UT Austin's goal is to become one of the top 20 public research universities in the nation—which means it may need over seven million square feet of new academic and research space over the next 30 years. The master plan provides for growth in the context of an overall strategy for land and building use. UT Austin also has a long history of campus planning, evident in its distinguished architecture and memorable public spaces. The master plan builds on this legacy, managing growth and design to create a unique sense of place in the 21st century.
The plan also emphasizes the importance of reaching beyond the campus core to its adjacent neighborhoods—the Texas Capitol District and an emerging medical and innovation district that connects the campus and downtown. The master plan includes a framework for the medical district that facilitated a follow-on planning effort. Architectural design is currently underway for over $300 million in new medical and support facilities within the medical district, including the new Dell Medical School, a research building, a medical office building, and a parking structure, as well as a separately-funded teaching hospital to be constructed on UT land. The medical school is expected to open in 2017 and the teaching hospital will follow in 2018.

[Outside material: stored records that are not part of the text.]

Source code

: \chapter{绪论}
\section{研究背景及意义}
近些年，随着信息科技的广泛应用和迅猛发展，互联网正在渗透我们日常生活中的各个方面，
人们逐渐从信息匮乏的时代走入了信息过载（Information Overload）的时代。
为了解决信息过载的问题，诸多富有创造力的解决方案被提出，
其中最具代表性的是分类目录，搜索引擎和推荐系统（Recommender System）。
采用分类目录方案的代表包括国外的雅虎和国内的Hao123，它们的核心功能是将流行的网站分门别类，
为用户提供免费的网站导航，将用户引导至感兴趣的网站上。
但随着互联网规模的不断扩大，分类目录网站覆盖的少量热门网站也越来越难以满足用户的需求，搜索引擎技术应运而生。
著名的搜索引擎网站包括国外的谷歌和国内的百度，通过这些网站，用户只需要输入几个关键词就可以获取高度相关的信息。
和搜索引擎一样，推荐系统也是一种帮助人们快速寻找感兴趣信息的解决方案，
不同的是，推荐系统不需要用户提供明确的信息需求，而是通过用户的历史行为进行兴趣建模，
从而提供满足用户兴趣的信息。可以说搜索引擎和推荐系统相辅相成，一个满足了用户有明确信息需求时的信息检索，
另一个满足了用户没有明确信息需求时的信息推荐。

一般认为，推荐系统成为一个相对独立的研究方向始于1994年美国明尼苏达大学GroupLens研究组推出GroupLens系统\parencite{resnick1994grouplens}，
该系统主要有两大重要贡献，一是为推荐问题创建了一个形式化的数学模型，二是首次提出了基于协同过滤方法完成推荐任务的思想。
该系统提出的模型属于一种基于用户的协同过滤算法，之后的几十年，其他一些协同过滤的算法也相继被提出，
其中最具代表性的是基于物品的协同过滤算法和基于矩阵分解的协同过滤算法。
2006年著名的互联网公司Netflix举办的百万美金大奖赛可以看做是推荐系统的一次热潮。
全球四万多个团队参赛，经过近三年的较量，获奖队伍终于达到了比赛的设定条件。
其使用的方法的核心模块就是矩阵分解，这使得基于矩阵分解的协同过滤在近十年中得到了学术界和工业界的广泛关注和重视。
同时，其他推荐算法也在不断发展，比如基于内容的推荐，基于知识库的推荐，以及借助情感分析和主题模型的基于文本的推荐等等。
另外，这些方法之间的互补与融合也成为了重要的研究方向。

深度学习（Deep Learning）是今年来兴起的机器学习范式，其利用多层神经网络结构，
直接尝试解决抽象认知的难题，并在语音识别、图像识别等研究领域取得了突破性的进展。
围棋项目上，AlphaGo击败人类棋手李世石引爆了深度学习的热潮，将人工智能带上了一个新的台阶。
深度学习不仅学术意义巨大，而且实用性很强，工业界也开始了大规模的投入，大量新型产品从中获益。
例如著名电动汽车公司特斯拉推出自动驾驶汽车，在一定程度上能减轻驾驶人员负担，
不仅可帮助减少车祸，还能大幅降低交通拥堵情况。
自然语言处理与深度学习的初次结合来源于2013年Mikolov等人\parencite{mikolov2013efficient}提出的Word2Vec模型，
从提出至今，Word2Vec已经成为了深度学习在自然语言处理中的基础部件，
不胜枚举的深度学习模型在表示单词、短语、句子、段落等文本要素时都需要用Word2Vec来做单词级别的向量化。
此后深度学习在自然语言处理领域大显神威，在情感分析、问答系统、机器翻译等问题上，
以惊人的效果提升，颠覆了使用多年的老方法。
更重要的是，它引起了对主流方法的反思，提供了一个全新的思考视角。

The campus master plan creates a systems-based sustainability framework to explore and evaluate current conditions, goals, plans, and ideas at UT Austin. This approach contributes to the resilience of the campus's built environment, natural environment, society, and economy. Integrating planning and design principles with the university's sustainability goals, the framework helps establish strategies and metrics for success. A related energy study creates a model for self-sustaining energy initiatives.
In a related landscape master plan that addresses both the main campus and medical district, Sasaki defines landscape materials, practices, and policies to enhance the landscape's relationship to the larger natural and urban systems of which it is part. In particular, the plan restores the previously neglected Waller Creek.
Sasaki also developed visualization technology that provides the university with an ongoing decision support system. These powerful tools ensure the master plan is not a static document but an ongoing, responsive process. The technology also integrates all the different components of the plan, so the university can evaluate buildings, for example, in regards to condition, energy use, historical significance, academic adjacencies, land use, and environmental context.
In the spring of 2013, the UT Board of Regents approved the plans for both the campus and the medical district.